While he sees flaws in all four of the indictments brought against the 45th president, he zoned in one of the federal cases, in which Special Counsel Jack Smith, appointed by Attorney General Merrick Garland, alleges Trump took classified documents to Mar-a-Lago at the culmination of his presidency. 

Hamilton argued that the Presidential Records Act allows for Trump or any other president to designate whatever papers are personal, and therefore, he can take any papers deemed personal and not later be charged based upon those decisions. 

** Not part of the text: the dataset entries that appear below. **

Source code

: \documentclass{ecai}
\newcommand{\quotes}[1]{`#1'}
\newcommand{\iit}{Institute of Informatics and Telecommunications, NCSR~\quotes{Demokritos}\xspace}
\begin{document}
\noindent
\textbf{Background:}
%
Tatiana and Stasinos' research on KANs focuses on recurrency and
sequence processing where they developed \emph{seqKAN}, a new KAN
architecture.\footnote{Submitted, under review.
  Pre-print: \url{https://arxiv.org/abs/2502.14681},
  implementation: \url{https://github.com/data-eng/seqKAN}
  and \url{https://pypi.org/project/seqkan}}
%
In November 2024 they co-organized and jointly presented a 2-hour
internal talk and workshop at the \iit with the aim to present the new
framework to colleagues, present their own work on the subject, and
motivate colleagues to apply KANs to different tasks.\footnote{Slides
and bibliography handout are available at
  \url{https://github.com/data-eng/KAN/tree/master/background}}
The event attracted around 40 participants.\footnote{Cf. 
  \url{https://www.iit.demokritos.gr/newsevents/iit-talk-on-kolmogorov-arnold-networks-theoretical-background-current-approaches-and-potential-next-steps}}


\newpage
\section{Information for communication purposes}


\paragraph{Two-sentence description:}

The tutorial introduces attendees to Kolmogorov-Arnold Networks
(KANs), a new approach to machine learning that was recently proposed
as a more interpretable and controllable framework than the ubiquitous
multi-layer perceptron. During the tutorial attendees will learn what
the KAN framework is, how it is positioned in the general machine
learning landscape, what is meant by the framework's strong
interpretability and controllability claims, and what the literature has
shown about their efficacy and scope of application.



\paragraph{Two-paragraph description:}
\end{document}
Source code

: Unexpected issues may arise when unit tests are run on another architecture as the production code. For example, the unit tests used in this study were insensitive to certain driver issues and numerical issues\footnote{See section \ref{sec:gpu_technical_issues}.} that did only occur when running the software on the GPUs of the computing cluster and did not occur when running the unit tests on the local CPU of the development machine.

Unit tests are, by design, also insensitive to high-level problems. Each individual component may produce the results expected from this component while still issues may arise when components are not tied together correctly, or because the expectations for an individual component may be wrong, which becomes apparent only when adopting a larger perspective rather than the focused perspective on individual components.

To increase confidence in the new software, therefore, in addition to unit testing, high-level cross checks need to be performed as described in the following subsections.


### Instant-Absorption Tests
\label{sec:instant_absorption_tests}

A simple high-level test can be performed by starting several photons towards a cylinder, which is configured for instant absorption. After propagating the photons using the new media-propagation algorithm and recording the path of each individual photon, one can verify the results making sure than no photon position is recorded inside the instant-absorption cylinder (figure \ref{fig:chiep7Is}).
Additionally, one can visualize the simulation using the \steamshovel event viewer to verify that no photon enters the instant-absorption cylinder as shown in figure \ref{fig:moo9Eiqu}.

“You hear a lot of arguments, and you see a lot of arguments on social media, and other commentators have rightly pointed out that under the Presidential Records Act, the President gets to decide which records are his and which ones aren’t,” noting he agrees “with that principle of statutory interpretation.”

While Hamilton asserts Trump is protected by the PRA, he also contends the U.S. Constitution does not grant Congress the power to claim there are any documents in a president’s or former president’s possession that do not automatically belong to him.

“If you buy the argument that the Presidential Records Act is even constitutional, so where in the Constitution does it say, ‘Oh, and by the way, we also get to decide which papers the President has are his and which ones are not?'” he said.

“And I think for that reason, any interpretation or application of the Presidential Records Act that says that ‘Oh, Donald Trump didn’t have authorized possession of these papers, of these records, so therefore he can be prosecuted for mishandling them,’ is faulty, it’s unconstitutional,” he contended. 

Hamilton added the remedy should not be handled through the courts but politically, meaning through elections or impeachment proceedings: 

If someone wants some remedy, well, the remedy then is a political remedy. The remedy is either impeachment or just not supporting the person in the next election. But the notion that you can bring a political prosecution against the President of the United States for deciding which papers are his and which records are his that he took when he was the President of the United States with him, rightly, I mean, that’s his decision. That is his choice; Congress doesn’t get to make that decision for him, and so for that reason, especially, I think that case has a lot of problems of its own. 

The case is the United States v. Trump, No. 9:23-cr-80101-AMC, in the U.S. District Court for the Southern District of Florida.